- Data to examine -
Start of Block
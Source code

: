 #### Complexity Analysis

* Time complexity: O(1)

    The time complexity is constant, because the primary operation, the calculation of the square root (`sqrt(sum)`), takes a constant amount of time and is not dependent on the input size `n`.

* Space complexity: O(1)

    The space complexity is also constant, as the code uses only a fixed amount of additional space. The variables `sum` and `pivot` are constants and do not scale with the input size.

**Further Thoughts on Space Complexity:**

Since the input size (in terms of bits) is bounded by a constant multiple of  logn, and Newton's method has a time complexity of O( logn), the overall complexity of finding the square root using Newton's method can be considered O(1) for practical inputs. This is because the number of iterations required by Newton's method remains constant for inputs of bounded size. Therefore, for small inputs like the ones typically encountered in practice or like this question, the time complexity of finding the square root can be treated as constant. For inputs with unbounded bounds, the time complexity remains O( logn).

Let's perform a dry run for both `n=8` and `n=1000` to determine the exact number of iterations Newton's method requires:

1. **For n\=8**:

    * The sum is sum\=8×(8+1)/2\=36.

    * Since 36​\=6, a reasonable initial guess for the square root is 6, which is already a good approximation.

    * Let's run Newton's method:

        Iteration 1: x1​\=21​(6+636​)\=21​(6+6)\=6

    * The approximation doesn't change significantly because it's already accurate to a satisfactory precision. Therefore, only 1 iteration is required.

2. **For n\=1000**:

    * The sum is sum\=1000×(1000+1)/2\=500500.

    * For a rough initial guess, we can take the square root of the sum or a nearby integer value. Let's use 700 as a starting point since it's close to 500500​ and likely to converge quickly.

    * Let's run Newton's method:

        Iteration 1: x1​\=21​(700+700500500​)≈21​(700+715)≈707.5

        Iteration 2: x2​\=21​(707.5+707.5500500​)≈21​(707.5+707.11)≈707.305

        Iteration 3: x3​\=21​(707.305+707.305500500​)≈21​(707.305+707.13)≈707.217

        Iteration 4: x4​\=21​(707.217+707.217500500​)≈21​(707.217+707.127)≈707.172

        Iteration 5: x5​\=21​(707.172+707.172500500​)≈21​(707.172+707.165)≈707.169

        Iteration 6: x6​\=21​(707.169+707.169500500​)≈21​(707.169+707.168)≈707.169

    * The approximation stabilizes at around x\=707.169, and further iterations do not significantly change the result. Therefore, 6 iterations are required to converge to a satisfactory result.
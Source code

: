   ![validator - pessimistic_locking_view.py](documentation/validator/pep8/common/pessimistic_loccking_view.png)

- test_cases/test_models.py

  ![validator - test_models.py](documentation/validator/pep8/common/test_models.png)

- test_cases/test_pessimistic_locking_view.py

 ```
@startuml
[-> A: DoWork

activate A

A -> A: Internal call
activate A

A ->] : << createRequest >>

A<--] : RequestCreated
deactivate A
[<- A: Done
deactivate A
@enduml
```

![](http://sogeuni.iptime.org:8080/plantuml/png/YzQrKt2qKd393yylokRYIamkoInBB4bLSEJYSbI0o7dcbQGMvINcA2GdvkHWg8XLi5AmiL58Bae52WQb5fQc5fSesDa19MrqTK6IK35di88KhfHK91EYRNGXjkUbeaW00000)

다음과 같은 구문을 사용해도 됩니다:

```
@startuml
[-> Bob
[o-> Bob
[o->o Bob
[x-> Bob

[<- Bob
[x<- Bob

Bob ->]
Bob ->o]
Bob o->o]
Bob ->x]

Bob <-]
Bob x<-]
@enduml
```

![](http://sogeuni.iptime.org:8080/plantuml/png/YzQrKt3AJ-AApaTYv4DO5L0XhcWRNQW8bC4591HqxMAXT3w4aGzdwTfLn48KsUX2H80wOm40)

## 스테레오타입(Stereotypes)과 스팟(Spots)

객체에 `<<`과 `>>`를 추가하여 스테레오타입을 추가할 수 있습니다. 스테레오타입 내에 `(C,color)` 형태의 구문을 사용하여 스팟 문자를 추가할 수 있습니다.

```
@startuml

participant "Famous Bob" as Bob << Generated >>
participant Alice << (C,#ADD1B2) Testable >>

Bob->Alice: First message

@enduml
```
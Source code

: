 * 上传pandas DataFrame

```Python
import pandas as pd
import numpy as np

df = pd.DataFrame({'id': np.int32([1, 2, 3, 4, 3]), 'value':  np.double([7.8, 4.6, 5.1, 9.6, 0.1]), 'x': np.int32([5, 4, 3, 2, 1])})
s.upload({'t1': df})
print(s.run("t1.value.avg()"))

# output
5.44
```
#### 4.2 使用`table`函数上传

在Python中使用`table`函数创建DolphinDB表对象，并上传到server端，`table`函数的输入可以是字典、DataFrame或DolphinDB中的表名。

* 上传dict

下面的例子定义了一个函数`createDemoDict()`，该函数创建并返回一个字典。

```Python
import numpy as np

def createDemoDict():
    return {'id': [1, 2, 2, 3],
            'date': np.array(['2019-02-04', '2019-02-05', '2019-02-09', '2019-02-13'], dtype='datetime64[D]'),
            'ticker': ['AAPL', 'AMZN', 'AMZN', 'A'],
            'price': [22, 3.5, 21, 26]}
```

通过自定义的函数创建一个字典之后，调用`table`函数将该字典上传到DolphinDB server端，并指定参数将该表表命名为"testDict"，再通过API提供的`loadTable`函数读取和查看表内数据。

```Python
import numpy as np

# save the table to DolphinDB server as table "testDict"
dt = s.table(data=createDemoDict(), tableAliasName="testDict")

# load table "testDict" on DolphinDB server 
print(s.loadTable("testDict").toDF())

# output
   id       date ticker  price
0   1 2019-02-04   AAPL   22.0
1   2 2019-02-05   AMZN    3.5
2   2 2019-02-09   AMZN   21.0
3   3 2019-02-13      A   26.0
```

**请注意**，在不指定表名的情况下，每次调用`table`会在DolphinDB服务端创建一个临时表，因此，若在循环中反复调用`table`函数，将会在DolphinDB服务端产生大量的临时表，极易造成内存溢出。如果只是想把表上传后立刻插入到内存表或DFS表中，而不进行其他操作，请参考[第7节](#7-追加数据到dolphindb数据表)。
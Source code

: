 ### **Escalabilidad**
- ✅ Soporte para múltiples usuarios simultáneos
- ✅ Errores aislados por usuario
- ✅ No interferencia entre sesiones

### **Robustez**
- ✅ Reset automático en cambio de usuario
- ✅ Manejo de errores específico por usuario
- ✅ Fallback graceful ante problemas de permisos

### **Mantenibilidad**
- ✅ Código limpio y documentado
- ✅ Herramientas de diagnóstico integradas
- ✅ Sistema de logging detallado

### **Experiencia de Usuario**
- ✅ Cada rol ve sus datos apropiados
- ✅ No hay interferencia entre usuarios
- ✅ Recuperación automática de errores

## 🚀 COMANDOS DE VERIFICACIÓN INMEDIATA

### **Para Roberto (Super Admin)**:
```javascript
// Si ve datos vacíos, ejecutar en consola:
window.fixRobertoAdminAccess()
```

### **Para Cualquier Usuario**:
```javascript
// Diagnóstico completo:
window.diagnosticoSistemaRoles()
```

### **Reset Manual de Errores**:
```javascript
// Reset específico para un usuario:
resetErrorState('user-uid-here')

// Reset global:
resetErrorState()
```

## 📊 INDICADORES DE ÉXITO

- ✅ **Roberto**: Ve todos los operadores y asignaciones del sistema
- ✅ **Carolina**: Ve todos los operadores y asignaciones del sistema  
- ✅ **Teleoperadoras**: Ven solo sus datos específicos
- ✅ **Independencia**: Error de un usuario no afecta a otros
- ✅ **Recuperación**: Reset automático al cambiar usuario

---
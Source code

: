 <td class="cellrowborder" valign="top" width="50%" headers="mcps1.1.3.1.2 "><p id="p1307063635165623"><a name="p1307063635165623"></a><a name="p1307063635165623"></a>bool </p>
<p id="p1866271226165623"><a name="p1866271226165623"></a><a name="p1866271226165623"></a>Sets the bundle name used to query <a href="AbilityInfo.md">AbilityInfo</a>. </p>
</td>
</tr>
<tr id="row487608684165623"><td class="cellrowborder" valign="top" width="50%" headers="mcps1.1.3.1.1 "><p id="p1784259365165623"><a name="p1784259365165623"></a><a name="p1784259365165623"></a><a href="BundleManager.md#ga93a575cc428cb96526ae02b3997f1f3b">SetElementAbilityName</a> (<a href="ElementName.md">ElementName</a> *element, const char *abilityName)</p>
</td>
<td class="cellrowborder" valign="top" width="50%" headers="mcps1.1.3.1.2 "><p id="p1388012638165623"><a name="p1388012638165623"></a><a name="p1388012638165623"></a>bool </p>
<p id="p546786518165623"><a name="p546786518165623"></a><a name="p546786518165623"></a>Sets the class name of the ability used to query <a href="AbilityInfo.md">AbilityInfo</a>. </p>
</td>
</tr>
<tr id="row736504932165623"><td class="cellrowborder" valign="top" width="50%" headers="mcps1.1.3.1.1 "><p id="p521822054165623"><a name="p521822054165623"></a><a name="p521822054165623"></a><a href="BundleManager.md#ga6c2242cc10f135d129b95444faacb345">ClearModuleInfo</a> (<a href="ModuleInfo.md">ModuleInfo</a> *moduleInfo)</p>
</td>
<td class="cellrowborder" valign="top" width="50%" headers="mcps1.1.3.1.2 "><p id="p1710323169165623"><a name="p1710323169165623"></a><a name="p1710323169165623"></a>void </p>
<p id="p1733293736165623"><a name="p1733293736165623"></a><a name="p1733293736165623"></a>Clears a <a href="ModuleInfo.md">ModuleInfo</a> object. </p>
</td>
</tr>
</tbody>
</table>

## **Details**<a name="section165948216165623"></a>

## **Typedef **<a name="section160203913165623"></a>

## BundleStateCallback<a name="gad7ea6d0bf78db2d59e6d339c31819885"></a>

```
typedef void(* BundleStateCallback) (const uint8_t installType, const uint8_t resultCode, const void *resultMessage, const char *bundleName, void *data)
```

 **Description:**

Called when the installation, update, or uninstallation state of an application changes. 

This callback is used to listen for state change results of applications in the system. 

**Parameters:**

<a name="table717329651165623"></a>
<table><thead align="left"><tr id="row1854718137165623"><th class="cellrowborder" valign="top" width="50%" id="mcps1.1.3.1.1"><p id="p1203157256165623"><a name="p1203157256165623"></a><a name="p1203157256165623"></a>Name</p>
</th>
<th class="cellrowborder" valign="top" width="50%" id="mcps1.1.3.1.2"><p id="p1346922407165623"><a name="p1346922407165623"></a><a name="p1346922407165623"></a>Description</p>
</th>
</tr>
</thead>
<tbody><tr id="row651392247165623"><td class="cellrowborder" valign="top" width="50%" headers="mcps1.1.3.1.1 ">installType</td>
End of Block
- What you have to do -
Ending with the line containing "sum is sum\=1000×(1000+1)/2\=500500.", please print exactly the lines of the material above from its first line onward, and nothing else.

- Your solution -
Source code

: #### Complexity Analysis

* Time complexity: O(1)

    The time complexity is constant, because the primary operation, the calculation of the square root (`sqrt(sum)`), takes a constant amount of time and is not dependent on the input size `n`.

* Space complexity: O(1)

    The space complexity is also constant, as the code uses only a fixed amount of additional space. The variables `sum` and `pivot` are constants and do not scale with the input size.

**Further Thoughts on Space Complexity:**

Since the input size (in terms of bits) is bounded by a constant multiple of  logn, and Newton's method has a time complexity of O( logn), the overall complexity of finding the square root using Newton's method can be considered O(1) for practical inputs. This is because the number of iterations required by Newton's method remains constant for inputs of bounded size. Therefore, for small inputs like the ones typically encountered in practice or like this question, the time complexity of finding the square root can be treated as constant. For inputs with unbounded bounds, the time complexity remains O( logn).

Let's perform a dry run for both `n=8` and `n=1000` to determine the exact number of iterations Newton's method requires:

1. **For n\=8**:

    * The sum is sum\=8×(8+1)/2\=36.

    * Since 36​\=6, a reasonable initial guess for the square root is 6, which is already a good approximation.

    * Let's run Newton's method:

        Iteration 1: x1​\=21​(6+636​)\=21​(6+6)\=6

    * The approximation doesn't change significantly because it's already accurate to a satisfactory precision. Therefore, only 1 iteration is required.

2. **For n\=1000**:

    * The sum is sum\=1000×(1000+1)/2\=500500.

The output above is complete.